Editor’s note: This is the second guest post by Kevin Hawkins. His first talked about the process of starting a library publishing program; this one covers options for delivering back content of journals (or other materials) when you become the publisher. This second post is also part of our series on accessibility.
If your library publishing program will absorb any established journals or series of books or technical reports, you will probably want to make previously published content available online in addition to any new content you publish. So what are your options? Below I’ll use the term “back issues” as if we’re talking about a journal, but everything I say could as easily apply to books or technical reports.
The easiest solution would be to create a searchable collection in HathiTrust of these back issues (see this example). Note that you don’t have to be affiliated with a HathiTrust member institution to create a collection; individuals can create collections using guest accounts through the University of Michigan. If the back issues aren’t yet in HathiTrust, you may be able to find a partner institution willing to digitize and submit the issues for you. Your back issues are probably still protected by copyright, so you’ll need to have the rightsholder fill out a permissions agreement authorizing HathiTrust to make the full text viewable. Then you can link to the collection of back issues from the website where you’ll publish new content.

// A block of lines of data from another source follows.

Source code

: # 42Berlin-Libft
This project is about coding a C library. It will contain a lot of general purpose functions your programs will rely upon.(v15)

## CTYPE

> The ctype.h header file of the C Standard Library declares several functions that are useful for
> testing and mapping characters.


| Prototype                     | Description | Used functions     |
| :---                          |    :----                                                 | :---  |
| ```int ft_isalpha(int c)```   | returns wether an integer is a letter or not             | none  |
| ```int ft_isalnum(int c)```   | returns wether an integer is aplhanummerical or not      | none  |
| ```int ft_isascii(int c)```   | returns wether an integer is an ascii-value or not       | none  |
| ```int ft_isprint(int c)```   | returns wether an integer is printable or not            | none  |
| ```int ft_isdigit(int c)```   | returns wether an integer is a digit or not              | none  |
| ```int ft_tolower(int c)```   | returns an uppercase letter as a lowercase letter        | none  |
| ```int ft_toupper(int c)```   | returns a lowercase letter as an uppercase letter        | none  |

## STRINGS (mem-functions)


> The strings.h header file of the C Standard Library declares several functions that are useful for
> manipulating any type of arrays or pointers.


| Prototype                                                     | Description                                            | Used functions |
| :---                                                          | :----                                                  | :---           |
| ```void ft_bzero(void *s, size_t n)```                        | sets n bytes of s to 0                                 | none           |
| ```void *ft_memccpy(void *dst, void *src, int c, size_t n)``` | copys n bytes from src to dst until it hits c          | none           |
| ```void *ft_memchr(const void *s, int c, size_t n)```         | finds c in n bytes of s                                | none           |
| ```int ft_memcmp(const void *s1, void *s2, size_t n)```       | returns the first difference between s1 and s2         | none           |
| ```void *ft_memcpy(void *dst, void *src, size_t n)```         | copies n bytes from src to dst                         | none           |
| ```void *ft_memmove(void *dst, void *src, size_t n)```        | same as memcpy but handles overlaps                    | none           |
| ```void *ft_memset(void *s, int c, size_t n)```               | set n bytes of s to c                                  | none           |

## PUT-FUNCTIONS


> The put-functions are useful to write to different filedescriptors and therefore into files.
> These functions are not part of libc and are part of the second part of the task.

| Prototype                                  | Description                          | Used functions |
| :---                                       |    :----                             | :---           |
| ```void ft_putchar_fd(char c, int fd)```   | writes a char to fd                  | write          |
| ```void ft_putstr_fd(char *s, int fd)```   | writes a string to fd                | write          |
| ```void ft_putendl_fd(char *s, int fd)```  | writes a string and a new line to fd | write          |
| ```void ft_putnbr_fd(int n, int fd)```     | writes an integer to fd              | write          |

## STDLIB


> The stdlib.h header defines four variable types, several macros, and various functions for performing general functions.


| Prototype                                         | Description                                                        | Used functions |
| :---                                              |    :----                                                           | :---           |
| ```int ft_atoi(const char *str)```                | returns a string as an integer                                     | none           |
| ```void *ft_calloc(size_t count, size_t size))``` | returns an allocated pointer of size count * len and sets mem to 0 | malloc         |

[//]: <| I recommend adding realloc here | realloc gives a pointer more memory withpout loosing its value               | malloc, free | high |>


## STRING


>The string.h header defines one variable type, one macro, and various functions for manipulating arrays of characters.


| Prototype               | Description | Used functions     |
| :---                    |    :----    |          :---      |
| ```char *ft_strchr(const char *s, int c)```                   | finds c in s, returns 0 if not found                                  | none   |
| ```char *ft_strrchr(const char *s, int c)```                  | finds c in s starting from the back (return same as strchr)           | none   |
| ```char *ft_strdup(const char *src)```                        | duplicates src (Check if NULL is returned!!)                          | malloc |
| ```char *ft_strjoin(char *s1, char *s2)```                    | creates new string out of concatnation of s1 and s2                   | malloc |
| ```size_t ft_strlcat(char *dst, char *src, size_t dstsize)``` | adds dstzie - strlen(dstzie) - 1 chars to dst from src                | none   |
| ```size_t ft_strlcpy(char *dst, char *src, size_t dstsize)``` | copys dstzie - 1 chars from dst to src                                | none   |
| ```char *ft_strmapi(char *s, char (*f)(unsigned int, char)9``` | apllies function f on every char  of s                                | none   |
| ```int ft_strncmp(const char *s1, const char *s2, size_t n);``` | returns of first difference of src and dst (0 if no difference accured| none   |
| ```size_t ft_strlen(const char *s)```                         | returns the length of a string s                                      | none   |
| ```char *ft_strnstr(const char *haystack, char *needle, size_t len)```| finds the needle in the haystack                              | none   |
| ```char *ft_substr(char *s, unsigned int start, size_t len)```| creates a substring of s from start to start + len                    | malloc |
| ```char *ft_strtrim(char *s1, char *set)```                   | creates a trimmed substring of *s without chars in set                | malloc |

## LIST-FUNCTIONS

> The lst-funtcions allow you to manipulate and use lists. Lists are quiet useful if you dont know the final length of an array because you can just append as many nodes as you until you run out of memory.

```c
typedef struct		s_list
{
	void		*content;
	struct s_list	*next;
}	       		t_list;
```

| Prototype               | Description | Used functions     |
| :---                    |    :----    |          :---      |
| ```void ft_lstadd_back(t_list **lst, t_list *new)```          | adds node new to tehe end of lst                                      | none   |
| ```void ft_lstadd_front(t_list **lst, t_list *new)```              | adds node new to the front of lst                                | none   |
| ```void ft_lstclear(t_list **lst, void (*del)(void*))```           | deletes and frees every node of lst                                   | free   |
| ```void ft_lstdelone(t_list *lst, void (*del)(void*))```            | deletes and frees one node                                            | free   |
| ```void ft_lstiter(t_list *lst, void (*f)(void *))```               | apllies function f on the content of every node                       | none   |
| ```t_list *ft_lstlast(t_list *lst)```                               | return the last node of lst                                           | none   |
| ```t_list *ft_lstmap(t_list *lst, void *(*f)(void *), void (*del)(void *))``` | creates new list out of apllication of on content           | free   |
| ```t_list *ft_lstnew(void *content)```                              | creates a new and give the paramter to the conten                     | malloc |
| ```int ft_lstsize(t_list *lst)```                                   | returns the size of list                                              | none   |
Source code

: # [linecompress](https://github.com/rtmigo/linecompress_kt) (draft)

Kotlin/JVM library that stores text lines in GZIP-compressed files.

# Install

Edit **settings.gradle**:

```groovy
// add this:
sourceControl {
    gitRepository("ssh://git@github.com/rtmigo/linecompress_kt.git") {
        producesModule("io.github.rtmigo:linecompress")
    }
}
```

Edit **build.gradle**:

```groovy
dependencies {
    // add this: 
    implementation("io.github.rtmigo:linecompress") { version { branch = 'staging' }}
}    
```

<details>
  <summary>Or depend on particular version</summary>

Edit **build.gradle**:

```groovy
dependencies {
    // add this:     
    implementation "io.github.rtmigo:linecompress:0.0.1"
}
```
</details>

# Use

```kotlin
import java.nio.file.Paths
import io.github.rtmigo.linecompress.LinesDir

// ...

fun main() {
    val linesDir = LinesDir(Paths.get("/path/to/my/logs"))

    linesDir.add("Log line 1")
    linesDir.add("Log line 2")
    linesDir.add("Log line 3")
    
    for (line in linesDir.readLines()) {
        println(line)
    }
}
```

There are, however, some disadvantages to doing this. First, you won’t be able to allow users to search across back issues and new issues in a single interface. Second, HathiTrust’s search functionality uses the OCR text created after scanning, which can contain errors in recognition of the original and which is difficult for visually impaired users to read using assistive technology. Third, a HathiTrust collection provides no index of authors or article titles; a user would need to look at each issues table of contents if a fulltext search is insufficient.

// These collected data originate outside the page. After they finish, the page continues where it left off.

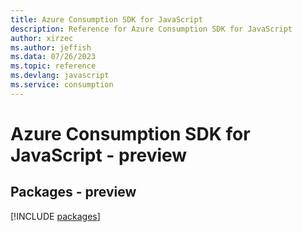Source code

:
 ```yaml
---
title: Azure Consumption SDK for JavaScript
description: Reference for Azure Consumption SDK for JavaScript
author: xirzec
ms.author: jeffish
ms.data: 07/26/2023
ms.topic: reference
ms.devlang: javascript
ms.service: consumption
---
```

# Azure Consumption SDK for JavaScript - preview
## Packages - preview
[!INCLUDE [packages](consumption-index.md)]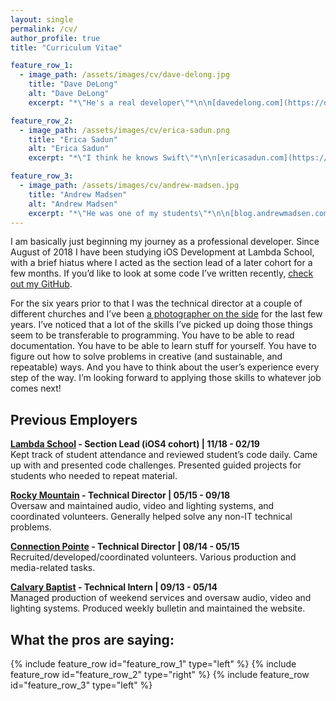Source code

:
```yaml
---
layout: single
permalink: /cv/
author_profile: true
title: "Curriculum Vitae"

feature_row_1:
  - image_path: /assets/images/cv/dave-delong.jpg
    title: "Dave DeLong"
    alt: "Dave DeLong"
    excerpt: "*\"He's a real developer\"*\n\n[davedelong.com](https://davedelong.com/)"

feature_row_2:
  - image_path: /assets/images/cv/erica-sadun.png
    title: "Erica Sadun"
    alt: "Erica Sadun"
    excerpt: "*\"I think he knows Swift\"*\n\n[ericasadun.com](https://ericasadun.com/)"

feature_row_3:
  - image_path: /assets/images/cv/andrew-madsen.jpg
    title: "Andrew Madsen"
    alt: "Andrew Madsen"
    excerpt: "*\"He was one of my students\"*\n\n[blog.andrewmadsen.com](https://blog.andrewmadsen.com/)"
---
```


I am basically just beginning my journey as a professional developer. Since August of 2018 I have been studying iOS Development at Lambda School, with a brief hiatus where I acted as the section lead of a later cohort for a few months. If you’d like to look at some code I’ve written recently, [check out my GitHub](https://github.com/dillon-mce).

For the six years prior to that I was the technical director at a couple of different churches and I’ve been [a photographer on the side](http://light-and-lens.com) for the last few years. I’ve noticed that a lot of the skills I’ve picked up doing those things seem to be transferable to programming. You have to be able to read documentation. You have to be able to learn stuff for yourself. You have to figure out how to solve problems in creative (and sustainable, and repeatable)  ways. And you have to think about the user’s experience every step of the way. I’m looking forward to applying those skills to whatever job comes next!

## Previous Employers
**[Lambda School](https://lambdaschool.com/) - Section Lead (iOS4 cohort) | 11/18 - 02/19**  
Kept track of student attendance and reviewed student’s code daily. Came up with and presented code challenges. Presented guided projects for students who needed to repeat material.

**[Rocky Mountain](https://rocky.church/) - Technical Director | 05/15 - 09/18**  
Oversaw and maintained audio, video and lighting systems, and coordinated volunteers. Generally helped solve any non-IT technical problems.

**[Connection Pointe](https://www.connectionpointe.org/) - Technical Director | 08/14 - 05/15**  
Recruited/developed/coordinated volunteers. Various production and media-related tasks.

**[Calvary Baptist](https://www.calvaryjomo.com/) - Technical Intern | 09/13 - 05/14**  
Managed production of weekend services and oversaw audio, video and lighting systems. Produced weekly bulletin and maintained the website.

## What the pros are saying:

{% include feature_row id="feature_row_1" type="left" %}
{% include feature_row id="feature_row_2" type="right" %}
{% include feature_row id="feature_row_3" type="left" %}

There are many vendors that will scan printed matter and deliver those scans as individual page images or multipage PDF files (as you choose). More libraries are equipped to deliver PDF files to users, and that format has the advantage of allowing OCR text to be embedded to allow for fulltext searching. While Adobe Acrobat has built-in OCR capability, many vendors will not only create the OCR for you but even offer OCR correction as an additional service. And some can even create PDF/UA (“universal accessibility”) files, ensuring they can be read with assistive technology.

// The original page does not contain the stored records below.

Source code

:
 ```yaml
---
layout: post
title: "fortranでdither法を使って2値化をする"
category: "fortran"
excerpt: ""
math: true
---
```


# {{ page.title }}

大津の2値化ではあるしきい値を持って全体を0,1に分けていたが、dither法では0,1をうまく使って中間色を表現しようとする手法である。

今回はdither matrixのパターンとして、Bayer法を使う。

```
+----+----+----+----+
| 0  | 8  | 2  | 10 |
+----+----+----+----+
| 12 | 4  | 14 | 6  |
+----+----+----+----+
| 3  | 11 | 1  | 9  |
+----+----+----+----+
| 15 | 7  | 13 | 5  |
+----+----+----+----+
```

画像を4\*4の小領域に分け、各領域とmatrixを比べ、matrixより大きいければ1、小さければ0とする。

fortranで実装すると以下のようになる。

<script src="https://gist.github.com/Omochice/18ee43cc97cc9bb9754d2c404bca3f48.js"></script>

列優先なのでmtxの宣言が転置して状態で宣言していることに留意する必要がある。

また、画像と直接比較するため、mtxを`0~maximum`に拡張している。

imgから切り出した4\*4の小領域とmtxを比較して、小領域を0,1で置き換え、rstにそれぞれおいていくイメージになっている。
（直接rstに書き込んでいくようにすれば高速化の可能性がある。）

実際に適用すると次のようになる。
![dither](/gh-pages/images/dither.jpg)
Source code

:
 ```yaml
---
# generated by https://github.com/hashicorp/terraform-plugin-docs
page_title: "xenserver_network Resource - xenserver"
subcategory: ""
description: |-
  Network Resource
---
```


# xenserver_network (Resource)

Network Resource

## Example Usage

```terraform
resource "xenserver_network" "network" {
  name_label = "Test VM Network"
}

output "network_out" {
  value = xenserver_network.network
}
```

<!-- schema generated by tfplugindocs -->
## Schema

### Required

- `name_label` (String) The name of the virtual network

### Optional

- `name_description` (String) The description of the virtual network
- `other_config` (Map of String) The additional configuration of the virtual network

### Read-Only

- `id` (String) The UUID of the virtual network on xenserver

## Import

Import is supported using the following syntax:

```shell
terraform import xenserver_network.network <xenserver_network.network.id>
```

Unfortunately, none of this provides an automatic index of authors or article titles. A vendor might be able to create this for you as well, or you could create one on your own as a byproduct of XML encoding of the content. Who would do the XML encoding? Probably a vendor, though you might try creating your own using the PKP XML Parsing Service. This could be especially useful if use the XML Galley Plugin (a standard component of OJS) for new issues since you could potentially have old and new issues all in the same XML format.
In any case, when working with a vendor, it is best for your contract to specify the quality standard you expect, such as acceptable error rate on scanning pages, acceptable error rate on OCR, and file validation. But if you do this, you’ll want to actually evaluate the digitized content that you receive (likely by sampling random pages) and be prepared to reject content not meeting the standard for the vendor to fix without charge.
As you can see, there are a number of ways you might proceed. Perhaps you have other ideas? If so, please add comments!